▶ [INSTRUCTIONS FOR THE TASK]:
Match the word "applied". Return each line of the data below where it appears.

(Pictures paired with source code)
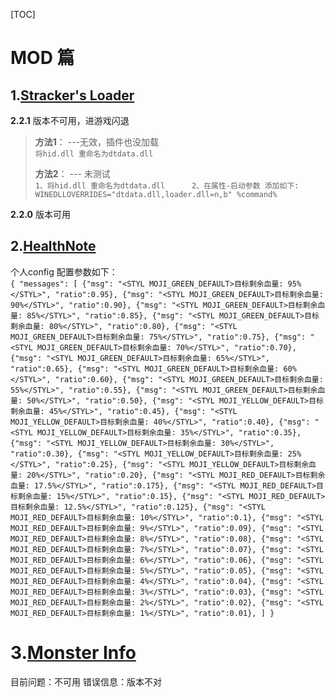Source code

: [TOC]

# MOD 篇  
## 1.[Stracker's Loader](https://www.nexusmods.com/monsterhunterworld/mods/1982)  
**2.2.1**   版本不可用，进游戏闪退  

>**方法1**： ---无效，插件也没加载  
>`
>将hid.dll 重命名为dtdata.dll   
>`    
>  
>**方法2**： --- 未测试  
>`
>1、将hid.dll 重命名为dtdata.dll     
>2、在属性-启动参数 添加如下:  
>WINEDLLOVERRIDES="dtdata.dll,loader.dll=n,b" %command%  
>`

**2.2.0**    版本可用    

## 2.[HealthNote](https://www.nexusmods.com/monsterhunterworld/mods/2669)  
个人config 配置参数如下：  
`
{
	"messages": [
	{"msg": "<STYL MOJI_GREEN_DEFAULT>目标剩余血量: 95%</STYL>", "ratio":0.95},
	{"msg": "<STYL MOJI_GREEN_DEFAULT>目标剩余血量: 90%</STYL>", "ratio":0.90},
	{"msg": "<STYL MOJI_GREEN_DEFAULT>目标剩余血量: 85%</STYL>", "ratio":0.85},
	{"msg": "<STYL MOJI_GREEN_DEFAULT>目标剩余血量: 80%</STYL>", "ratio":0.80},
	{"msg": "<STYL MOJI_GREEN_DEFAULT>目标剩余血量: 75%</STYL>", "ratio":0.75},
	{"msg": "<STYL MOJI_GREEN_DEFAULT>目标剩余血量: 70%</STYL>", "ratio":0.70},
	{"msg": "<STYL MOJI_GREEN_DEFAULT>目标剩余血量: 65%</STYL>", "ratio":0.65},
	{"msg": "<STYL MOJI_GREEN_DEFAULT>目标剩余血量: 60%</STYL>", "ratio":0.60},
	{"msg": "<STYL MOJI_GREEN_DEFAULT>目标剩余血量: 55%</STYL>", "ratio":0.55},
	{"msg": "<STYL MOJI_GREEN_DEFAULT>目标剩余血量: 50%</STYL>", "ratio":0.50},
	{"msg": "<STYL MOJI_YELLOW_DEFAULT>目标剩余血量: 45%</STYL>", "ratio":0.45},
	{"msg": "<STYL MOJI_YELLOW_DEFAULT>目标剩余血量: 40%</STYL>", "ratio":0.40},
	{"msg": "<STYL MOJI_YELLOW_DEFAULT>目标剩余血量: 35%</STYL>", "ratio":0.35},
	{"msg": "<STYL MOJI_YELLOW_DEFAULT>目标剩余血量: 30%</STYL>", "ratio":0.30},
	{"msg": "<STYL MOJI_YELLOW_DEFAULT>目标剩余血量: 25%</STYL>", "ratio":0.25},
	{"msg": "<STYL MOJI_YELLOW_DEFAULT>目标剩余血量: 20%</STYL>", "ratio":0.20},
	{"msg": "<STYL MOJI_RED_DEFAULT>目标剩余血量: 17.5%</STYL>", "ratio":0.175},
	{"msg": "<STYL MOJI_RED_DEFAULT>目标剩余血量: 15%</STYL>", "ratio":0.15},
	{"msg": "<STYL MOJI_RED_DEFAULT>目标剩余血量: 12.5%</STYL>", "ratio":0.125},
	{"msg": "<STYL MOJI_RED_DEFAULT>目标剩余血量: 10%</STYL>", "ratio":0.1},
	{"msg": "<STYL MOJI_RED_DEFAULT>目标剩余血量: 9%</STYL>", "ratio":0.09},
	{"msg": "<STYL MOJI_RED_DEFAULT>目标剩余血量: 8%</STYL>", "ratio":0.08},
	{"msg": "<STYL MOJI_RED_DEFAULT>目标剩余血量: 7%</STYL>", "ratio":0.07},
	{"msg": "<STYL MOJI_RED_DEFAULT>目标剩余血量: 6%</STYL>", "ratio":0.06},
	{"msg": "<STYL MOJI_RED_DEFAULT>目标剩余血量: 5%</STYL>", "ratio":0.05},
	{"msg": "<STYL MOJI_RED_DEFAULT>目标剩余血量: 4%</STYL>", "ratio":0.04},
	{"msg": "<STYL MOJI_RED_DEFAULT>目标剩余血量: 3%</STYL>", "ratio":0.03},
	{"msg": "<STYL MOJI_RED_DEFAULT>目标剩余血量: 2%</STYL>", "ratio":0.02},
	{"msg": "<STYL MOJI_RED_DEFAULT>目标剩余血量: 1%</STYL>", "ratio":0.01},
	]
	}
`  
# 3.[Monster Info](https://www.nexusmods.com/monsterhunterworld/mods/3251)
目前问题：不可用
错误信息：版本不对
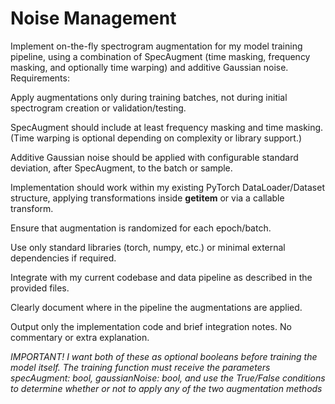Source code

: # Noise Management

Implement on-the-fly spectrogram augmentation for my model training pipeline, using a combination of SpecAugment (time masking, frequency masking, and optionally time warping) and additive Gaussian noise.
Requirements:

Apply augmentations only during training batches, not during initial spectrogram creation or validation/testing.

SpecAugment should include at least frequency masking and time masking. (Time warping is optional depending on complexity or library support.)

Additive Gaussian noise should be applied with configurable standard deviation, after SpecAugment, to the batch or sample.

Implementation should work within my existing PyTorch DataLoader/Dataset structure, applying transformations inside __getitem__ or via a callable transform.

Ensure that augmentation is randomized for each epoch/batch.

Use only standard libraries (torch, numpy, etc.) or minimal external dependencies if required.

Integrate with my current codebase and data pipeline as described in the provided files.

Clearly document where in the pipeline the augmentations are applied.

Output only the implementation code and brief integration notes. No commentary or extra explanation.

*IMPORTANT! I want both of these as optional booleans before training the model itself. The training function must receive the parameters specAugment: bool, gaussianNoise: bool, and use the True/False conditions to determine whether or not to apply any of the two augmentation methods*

▶ [OUTPUT]:
Additive Gaussian noise should be applied with configurable standard deviation, after SpecAugment, to the batch or sample.
Clearly document where in the pipeline the augmentations are applied.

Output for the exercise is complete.